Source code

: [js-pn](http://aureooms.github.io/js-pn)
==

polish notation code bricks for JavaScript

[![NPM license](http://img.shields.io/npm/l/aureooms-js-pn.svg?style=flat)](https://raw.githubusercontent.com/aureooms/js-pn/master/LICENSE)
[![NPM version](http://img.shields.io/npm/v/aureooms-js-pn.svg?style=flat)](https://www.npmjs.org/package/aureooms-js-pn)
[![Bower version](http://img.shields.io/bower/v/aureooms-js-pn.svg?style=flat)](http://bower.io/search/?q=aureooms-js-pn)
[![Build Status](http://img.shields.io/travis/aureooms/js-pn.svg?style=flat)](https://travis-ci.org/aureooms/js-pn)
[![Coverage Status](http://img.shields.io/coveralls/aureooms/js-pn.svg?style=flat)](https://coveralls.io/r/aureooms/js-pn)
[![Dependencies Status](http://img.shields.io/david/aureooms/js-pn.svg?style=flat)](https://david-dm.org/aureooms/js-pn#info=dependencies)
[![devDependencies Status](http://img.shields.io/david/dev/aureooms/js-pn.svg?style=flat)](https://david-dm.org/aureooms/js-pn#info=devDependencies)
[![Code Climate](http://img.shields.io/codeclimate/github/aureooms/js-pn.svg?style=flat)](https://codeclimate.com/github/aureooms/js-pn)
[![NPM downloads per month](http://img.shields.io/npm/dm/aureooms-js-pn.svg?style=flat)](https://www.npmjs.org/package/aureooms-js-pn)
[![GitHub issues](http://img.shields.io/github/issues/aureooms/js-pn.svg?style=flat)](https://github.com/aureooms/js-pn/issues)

● ● ● ●

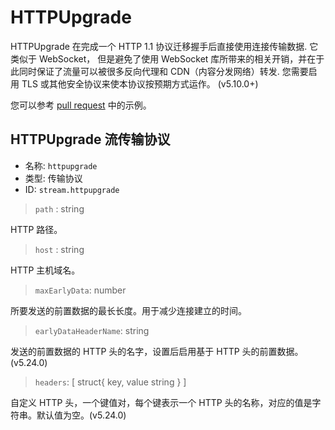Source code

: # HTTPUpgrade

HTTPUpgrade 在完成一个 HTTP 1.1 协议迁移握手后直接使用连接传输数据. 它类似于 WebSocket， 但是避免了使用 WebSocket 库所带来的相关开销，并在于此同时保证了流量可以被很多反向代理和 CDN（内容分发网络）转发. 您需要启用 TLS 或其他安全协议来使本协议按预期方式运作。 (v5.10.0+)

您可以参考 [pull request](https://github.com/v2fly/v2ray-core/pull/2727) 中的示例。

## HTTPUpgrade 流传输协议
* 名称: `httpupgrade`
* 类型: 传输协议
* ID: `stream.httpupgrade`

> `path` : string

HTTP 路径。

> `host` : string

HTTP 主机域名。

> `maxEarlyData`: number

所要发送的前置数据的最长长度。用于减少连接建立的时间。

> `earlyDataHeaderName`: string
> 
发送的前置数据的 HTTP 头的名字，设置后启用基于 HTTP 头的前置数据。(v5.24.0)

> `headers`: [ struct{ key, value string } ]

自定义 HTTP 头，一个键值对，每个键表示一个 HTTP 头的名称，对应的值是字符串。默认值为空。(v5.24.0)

● ● ● ●

● **About this exercise**
Only the lines from the one containing "发送的前置数据的 HTTP 头的名字，设置后启用基于" through the one containing "自定义 HTTP 头，一个键值对，每个键表示一个" are to be retyped, both boundary lines included, with no other material.

● **Response box**
发送的前置数据的 HTTP 头的名字，设置后启用基于 HTTP 头的前置数据。(v5.24.0)

> `headers`: [ struct{ key, value string } ]

自定义 HTTP 头，一个键值对，每个键表示一个 HTTP 头的名称，对应的值是字符串。默认值为空。(v5.24.0)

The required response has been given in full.